With high pressure giving us a week of blue skies and sunshine, I decided to supplement my early morning rides by wandering upstream one afternoon. I was soon joined by a Jay (a very pretty bird) flitting just ahead of me, each time I came abreast he would fly a further hundred meters or so. This continued right up to Gaff Woods when I was greeted by the sounds of chain saws and machinery, I parted company with the Jay and rode up to Polbrock to investigate.
I have to say that the mere thought of a logging operation evokes great memories for me as I spent my youth in British Columbia in Logging camps very often in minus 20 degrees with a wind factor of another minus 10 degrees.
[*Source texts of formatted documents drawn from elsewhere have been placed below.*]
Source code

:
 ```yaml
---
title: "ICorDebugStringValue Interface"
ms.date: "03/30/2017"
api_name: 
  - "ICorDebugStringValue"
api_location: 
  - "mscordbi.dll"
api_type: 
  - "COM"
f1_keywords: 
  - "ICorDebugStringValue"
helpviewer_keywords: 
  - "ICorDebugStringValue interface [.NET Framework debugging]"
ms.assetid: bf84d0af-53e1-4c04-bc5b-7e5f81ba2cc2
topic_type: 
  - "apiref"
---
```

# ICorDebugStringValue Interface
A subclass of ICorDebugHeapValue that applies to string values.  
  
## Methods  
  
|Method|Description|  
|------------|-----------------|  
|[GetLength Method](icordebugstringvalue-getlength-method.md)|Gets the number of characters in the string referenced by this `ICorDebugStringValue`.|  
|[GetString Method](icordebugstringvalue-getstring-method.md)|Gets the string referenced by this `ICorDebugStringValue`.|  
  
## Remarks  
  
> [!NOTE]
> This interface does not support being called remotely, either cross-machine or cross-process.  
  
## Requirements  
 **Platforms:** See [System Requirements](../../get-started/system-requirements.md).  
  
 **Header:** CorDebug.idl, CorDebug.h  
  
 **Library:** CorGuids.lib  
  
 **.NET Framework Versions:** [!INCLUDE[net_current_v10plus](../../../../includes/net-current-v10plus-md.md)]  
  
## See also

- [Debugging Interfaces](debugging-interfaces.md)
Subsequently I decided that the next day early I would head back up and take some photos of this logging operation in Bishops Wood.
So it was in very frosty conditions I headed up next day all set to take photos of trees being felled etc. Unfortunately the Contractor had not read my script and all the men and machinery had been relocated deeper into the Forest so that I could hear them but not see them – am I allowed to swear? Bother.
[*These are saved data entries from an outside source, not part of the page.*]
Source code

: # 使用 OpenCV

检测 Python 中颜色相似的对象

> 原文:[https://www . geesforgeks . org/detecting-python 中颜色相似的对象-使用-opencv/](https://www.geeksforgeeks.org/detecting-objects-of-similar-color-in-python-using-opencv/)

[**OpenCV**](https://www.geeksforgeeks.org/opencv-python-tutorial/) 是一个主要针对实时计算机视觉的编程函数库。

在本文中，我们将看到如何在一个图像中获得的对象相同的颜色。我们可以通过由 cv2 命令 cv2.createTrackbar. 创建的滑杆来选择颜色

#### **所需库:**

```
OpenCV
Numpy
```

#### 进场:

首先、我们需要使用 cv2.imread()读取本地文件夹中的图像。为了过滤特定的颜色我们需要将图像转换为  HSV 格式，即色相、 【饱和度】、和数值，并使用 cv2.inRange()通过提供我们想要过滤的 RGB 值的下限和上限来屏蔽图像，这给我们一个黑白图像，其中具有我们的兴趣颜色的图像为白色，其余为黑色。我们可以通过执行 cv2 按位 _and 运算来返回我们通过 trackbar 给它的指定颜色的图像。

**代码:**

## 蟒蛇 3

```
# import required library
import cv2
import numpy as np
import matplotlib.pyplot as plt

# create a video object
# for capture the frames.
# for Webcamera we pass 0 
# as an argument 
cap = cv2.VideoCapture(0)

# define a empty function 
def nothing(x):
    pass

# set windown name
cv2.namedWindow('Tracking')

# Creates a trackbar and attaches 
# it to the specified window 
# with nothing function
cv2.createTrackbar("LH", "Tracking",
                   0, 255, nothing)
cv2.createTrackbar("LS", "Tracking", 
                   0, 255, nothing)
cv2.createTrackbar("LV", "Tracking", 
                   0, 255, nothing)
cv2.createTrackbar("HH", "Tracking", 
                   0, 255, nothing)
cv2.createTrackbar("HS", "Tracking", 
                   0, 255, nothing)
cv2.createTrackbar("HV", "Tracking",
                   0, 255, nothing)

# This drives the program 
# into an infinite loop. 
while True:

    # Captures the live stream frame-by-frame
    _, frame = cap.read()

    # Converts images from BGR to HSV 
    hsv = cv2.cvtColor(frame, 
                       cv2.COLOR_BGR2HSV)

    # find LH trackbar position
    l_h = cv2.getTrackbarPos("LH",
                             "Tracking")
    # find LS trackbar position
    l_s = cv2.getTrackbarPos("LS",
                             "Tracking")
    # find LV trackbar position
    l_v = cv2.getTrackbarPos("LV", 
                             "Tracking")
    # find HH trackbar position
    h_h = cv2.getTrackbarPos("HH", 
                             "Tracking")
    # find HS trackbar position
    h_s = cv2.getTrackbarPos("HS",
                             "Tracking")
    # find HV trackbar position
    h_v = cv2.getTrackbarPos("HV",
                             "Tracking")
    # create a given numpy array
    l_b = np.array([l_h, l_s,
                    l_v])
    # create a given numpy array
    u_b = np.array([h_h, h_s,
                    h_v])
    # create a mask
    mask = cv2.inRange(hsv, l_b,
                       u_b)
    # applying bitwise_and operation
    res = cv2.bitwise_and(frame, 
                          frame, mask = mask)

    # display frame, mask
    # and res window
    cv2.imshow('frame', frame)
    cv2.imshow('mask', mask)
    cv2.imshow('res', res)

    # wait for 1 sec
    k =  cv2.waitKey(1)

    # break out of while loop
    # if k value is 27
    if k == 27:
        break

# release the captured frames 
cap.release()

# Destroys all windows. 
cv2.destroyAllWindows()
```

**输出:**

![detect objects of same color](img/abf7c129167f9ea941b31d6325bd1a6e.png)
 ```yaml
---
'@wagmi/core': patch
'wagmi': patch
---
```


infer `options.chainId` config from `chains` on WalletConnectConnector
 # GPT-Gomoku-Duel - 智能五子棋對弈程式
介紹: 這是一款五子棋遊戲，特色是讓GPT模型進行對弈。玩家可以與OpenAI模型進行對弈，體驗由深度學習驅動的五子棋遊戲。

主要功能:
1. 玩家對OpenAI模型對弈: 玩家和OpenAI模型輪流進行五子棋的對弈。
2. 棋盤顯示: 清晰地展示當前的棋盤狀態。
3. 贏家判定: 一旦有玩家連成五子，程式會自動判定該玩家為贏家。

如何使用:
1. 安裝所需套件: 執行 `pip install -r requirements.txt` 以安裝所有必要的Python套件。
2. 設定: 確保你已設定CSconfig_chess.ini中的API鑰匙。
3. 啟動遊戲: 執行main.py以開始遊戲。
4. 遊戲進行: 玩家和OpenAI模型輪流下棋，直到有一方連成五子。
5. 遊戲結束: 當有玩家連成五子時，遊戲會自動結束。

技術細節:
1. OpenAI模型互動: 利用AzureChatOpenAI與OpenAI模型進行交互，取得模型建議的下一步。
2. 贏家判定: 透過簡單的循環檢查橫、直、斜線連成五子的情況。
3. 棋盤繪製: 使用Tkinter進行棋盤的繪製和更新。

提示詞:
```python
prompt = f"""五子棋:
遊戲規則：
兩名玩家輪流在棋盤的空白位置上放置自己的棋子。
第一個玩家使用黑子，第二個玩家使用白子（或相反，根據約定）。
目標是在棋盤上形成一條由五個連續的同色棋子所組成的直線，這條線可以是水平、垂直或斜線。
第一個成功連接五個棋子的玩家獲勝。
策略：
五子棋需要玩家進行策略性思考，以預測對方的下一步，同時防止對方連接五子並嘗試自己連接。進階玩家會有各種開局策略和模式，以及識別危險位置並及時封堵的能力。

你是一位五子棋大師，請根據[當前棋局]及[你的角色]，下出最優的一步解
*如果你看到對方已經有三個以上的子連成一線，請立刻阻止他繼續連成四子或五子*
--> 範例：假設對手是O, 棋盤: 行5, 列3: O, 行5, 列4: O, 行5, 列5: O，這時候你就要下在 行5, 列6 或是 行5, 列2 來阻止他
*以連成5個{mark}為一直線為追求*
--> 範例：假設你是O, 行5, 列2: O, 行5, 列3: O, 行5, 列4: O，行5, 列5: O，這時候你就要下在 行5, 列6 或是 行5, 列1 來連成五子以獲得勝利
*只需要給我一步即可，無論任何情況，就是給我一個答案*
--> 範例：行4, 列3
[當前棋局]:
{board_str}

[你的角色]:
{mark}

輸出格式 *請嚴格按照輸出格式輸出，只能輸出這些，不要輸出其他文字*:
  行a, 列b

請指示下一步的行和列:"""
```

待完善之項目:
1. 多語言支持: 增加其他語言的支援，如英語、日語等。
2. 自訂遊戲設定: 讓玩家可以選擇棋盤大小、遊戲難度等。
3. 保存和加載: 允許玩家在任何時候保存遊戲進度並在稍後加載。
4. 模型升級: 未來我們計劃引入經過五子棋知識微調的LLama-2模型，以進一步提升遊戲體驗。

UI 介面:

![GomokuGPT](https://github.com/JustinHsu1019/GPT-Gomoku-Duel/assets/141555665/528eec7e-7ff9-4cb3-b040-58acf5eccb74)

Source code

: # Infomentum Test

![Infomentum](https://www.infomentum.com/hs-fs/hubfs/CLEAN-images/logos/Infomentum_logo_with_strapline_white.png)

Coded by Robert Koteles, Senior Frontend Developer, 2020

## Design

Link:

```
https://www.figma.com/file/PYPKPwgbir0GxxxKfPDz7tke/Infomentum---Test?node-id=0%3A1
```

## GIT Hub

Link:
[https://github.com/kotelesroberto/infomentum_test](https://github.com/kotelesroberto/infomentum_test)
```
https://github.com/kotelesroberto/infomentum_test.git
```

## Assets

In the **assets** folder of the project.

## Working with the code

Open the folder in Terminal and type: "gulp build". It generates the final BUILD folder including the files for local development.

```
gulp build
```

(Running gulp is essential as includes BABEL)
So I thought let’s make the most of a pretty morning with the Sun just appearing I know of a lake up this way that the early morning Sun will just catch, so armed with a very welcome full flask of coffee I spent a wonderful hour or so just taking photos.
Incidentally like the downstream section this Bodmin section of the Trail has been the subject of a lot of winter work, the surface where loose has been graded and a fair bit of ditching has been done, so we have a Trail in real good condition.
If you do get the chance wrap up warm and discover Winter on the Camel Trail, I guarantee you will not be disappointed. Snowdrops are not only a feature of Pencarrow over the next two weeks, the Trail also has a presence.